- [REQUIRED ACTION]
Print verbatim the lines from the beginning of the entries through the line containing "- runBlocking should", both ends included. Pictures should be left out.

Start of EXTRACTED INFORMATION

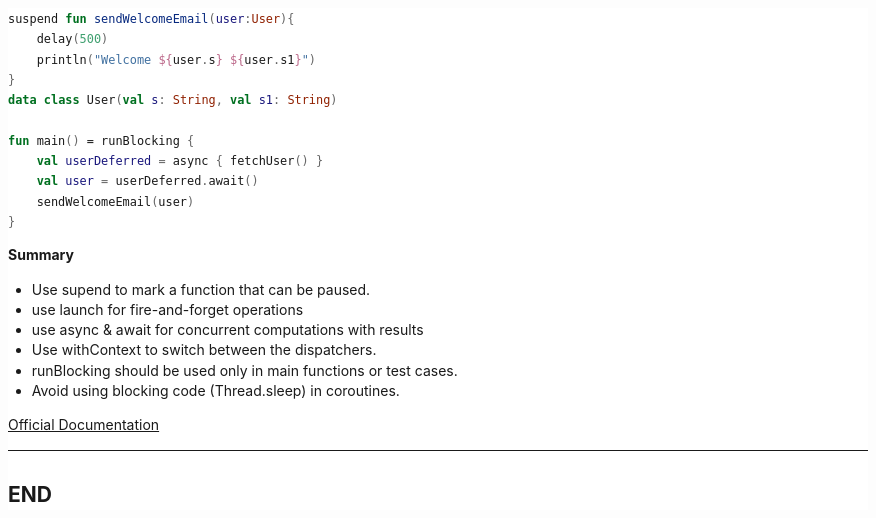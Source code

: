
 ```kotlin
suspend fun sendWelcomeEmail(user:User){
    delay(500)
    println("Welcome ${user.s} ${user.s1}")
}
data class User(val s: String, val s1: String)

fun main() = runBlocking {
    val userDeferred = async { fetchUser() }
    val user = userDeferred.await()
    sendWelcomeEmail(user)
}
```

**Summary**
- Use supend to mark a function that can be paused.
- use launch for fire-and-forget operations
- use async & await for concurrent computations with results
- Use withContext to switch between the dispatchers.
- runBlocking should be used only in main functions or test cases. 
- Avoid using blocking code (Thread.sleep) in coroutines. 




[Official Documentation](https://kotlinlang.org/docs/coroutines-overview.html)


---
END
---

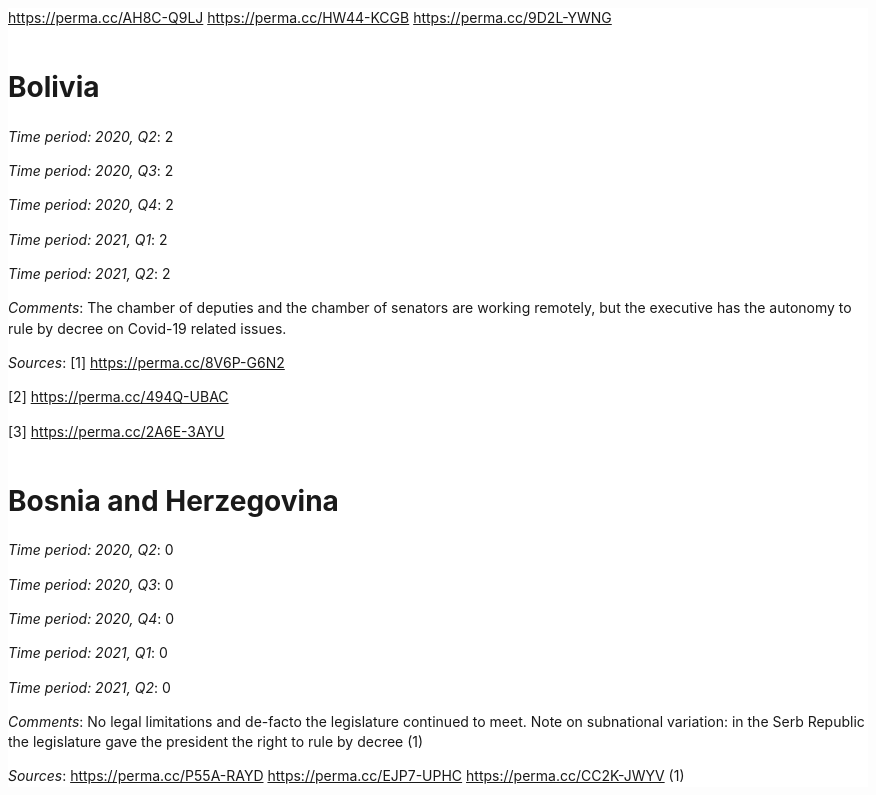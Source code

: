 https://perma.cc/AH8C-Q9LJ
https://perma.cc/HW44-KCGB
https://perma.cc/9D2L-YWNG



# Bolivia 
*Time period: 2020, Q2*: 2

 
*Time period: 2020, Q3*: 2

 
*Time period: 2020, Q4*: 2

 
*Time period: 2021, Q1*: 2

 
*Time period: 2021, Q2*: 2

 

*Comments*:
 The chamber of deputies and the chamber of senators are working remotely, but the executive has the autonomy to rule by decree on Covid-19 related issues. 

*Sources*:
 [1]
https://perma.cc/8V6P-G6N2

[2]
https://perma.cc/494Q-UBAC

[3]
https://perma.cc/2A6E-3AYU



# Bosnia and Herzegovina 
*Time period: 2020, Q2*: 0

 
*Time period: 2020, Q3*: 0

 
*Time period: 2020, Q4*: 0

 
*Time period: 2021, Q1*: 0

 
*Time period: 2021, Q2*: 0

 

*Comments*:
 No legal limitations and de-facto the legislature continued to meet. Note on subnational variation: in the Serb Republic the legislature gave the president the right to rule by decree (1) 

*Sources*:
 https://perma.cc/P55A-RAYD
https://perma.cc/EJP7-UPHC
https://perma.cc/CC2K-JWYV
(1)
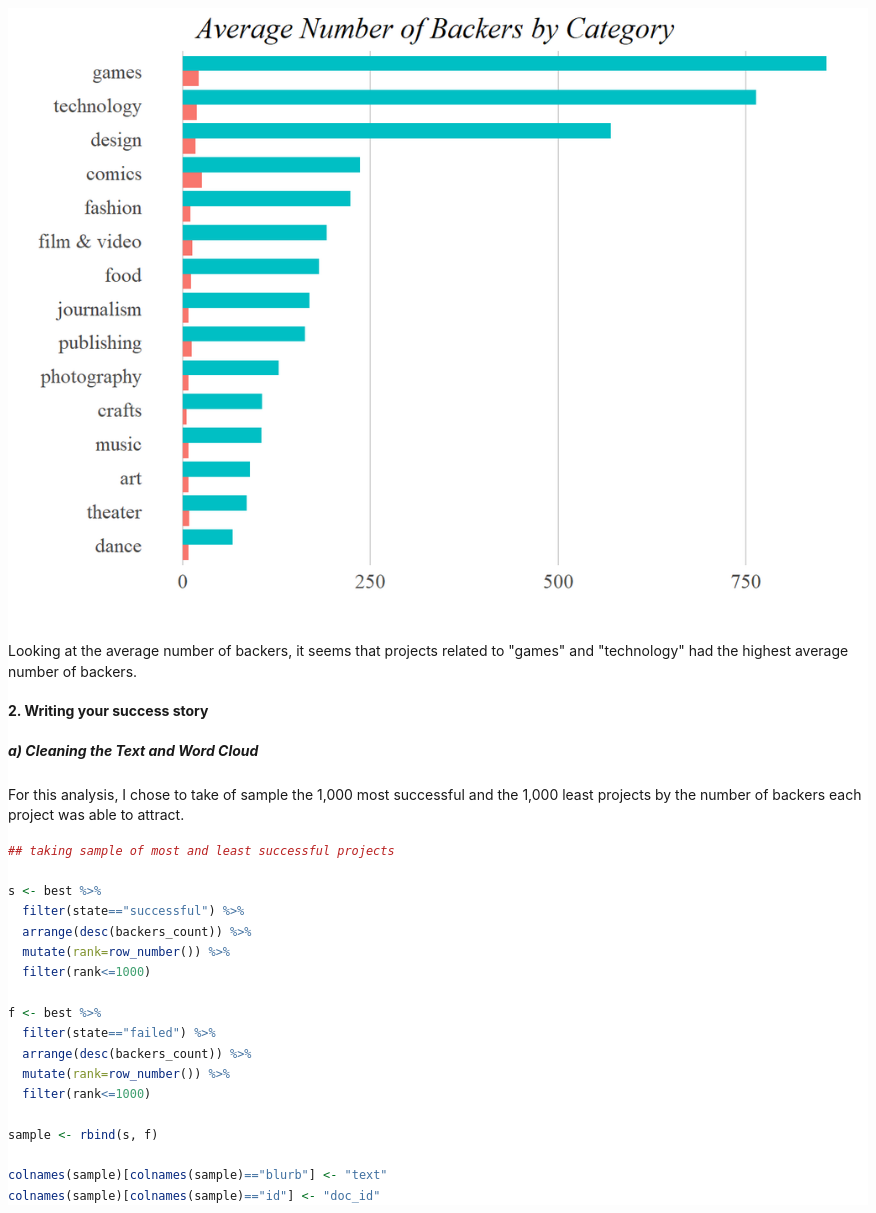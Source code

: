![](figures/unnamed-chunk-6-1.png)

Looking at the average number of backers, it seems that projects related to "games" and "technology" had the highest average number of backers.


#### 2. Writing your success story


##### a) Cleaning the Text and Word Cloud


For this analysis, I chose to take of sample the 1,000 most successful and the 1,000 least projects by the number of backers each project was able to attract.


```r
## taking sample of most and least successful projects

s <- best %>%
  filter(state=="successful") %>%
  arrange(desc(backers_count)) %>%
  mutate(rank=row_number()) %>%
  filter(rank<=1000)

f <- best %>%
  filter(state=="failed") %>%
  arrange(desc(backers_count)) %>%
  mutate(rank=row_number()) %>%
  filter(rank<=1000)

sample <- rbind(s, f)

colnames(sample)[colnames(sample)=="blurb"] <- "text"
colnames(sample)[colnames(sample)=="id"] <- "doc_id"

```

End of EXTRACTED INFORMATION

- [COMPLETED TASK]
Source code

:
 ```kotlin
suspend fun sendWelcomeEmail(user:User){
    delay(500)
    println("Welcome ${user.s} ${user.s1}")
}
data class User(val s: String, val s1: String)

fun main() = runBlocking {
    val userDeferred = async { fetchUser() }
    val user = userDeferred.await()
    sendWelcomeEmail(user)
}
```

**Summary**
- Use supend to mark a function that can be paused.
- use launch for fire-and-forget operations
- use async & await for concurrent computations with results
- Use withContext to switch between the dispatchers.
- runBlocking should be used only in main functions or test cases. 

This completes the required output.